27.03.2004 | aktual.: 27.03.2004 09:41
Udało mu się przesłać kilkanaście paczek, w których znajdowało się kilkaset tabletek ecstasy. Na miejscu odbierali je wspólnicy Michała P. "Turysta" został aresztowany podczas drugiego pobytu w Tajlandii. Grozi mu kara wieloletniego więzienia - podaje gazeta.
Michał wychował się w Kielcach. Do Łodzi przyjechał, aby studiować w Akademii Sztuk Pięknych. Został przyjęty na Wydział Edukacji Wizualnej. Miał w Łodzi pracownię sztuki użytkowej. Zajmował się produkcją lamp ceramicznych. Z ich sprzedaży utrzymywał siebie i dziewięcioletnią córkę. Niestety, interes upadł. Długi zmusiły go do działania - pisze dziennik.

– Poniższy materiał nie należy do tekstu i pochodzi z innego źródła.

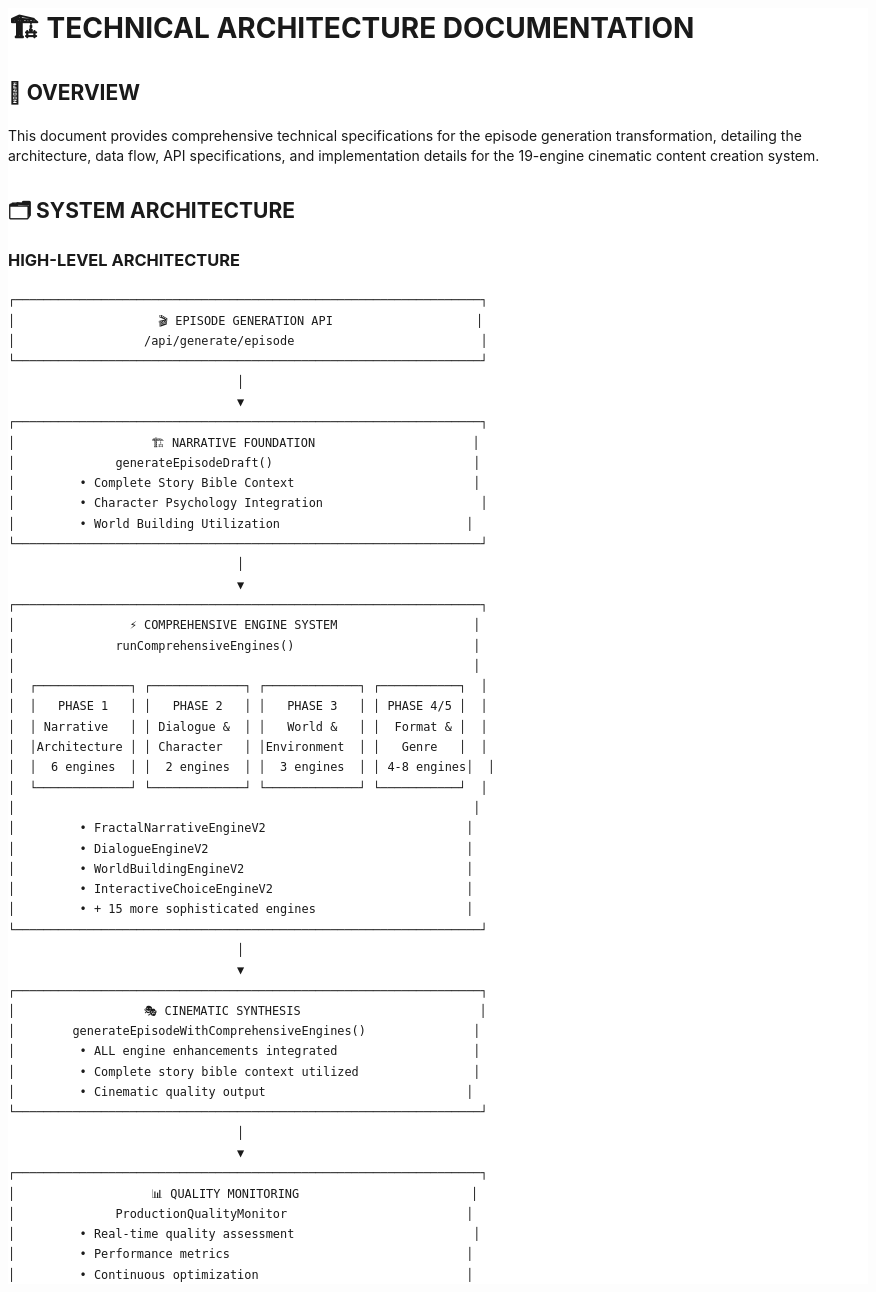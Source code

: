 # 🏗️ TECHNICAL ARCHITECTURE DOCUMENTATION

## 🎯 OVERVIEW
This document provides comprehensive technical specifications for the episode generation transformation, detailing the architecture, data flow, API specifications, and implementation details for the 19-engine cinematic content creation system.

## 🗂️ SYSTEM ARCHITECTURE

### **HIGH-LEVEL ARCHITECTURE**

```
┌─────────────────────────────────────────────────────────────────┐
│                    🎬 EPISODE GENERATION API                    │
│                  /api/generate/episode                          │
└─────────────────────────────────────────────────────────────────┘
                                │
                                ▼
┌─────────────────────────────────────────────────────────────────┐
│                   🏗️ NARRATIVE FOUNDATION                      │
│              generateEpisodeDraft()                            │
│         • Complete Story Bible Context                         │
│         • Character Psychology Integration                      │
│         • World Building Utilization                          │
└─────────────────────────────────────────────────────────────────┘
                                │
                                ▼
┌─────────────────────────────────────────────────────────────────┐
│                ⚡ COMPREHENSIVE ENGINE SYSTEM                   │
│              runComprehensiveEngines()                         │
│                                                                │
│  ┌─────────────┐ ┌─────────────┐ ┌─────────────┐ ┌───────────┐  │
│  │   PHASE 1   │ │   PHASE 2   │ │   PHASE 3   │ │ PHASE 4/5 │  │
│  │ Narrative   │ │ Dialogue &  │ │   World &   │ │  Format & │  │
│  │Architecture │ │ Character   │ │Environment  │ │   Genre   │  │
│  │  6 engines  │ │  2 engines  │ │  3 engines  │ │ 4-8 engines│  │
│  └─────────────┘ └─────────────┘ └─────────────┘ └───────────┘  │
│                                                                │
│         • FractalNarrativeEngineV2                            │
│         • DialogueEngineV2                                    │
│         • WorldBuildingEngineV2                               │
│         • InteractiveChoiceEngineV2                           │
│         • + 15 more sophisticated engines                     │
└─────────────────────────────────────────────────────────────────┘
                                │
                                ▼
┌─────────────────────────────────────────────────────────────────┐
│                  🎭 CINEMATIC SYNTHESIS                         │
│        generateEpisodeWithComprehensiveEngines()               │
│         • ALL engine enhancements integrated                   │
│         • Complete story bible context utilized                │
│         • Cinematic quality output                            │
└─────────────────────────────────────────────────────────────────┘
                                │
                                ▼
┌─────────────────────────────────────────────────────────────────┐
│                   📊 QUALITY MONITORING                        │
│              ProductionQualityMonitor                         │
│         • Real-time quality assessment                         │
│         • Performance metrics                                 │
│         • Continuous optimization                             │
```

Jest podejrzany o wielokrotny przemyt, grozi mu nawet kara kilkudziesięciu lat więzienia. Zdaniem naszego konsula, na korzyść Polaka przemawia to, że przyznał się do winy, współpracuje z policją. Pokorni oskarżeni mogą w Tajlandii liczyć na złagodzenie kary nawet o połowę. Od kilku dni pomoc dla Michała organizują studenci ASP. Zbierają podpisy, wysyłają do Bangkoku petycje, e-maile - podaje gazeta.
Michał Pauli jest jednym z czterech Polaków, którzy obecnie znajdują się w tajskich więzieniach. Wszyscy trafili tam za przestępstwa narkotykowe i odsiadują długoletnie kary - informuje "Dziennik Łódzki". (PAP)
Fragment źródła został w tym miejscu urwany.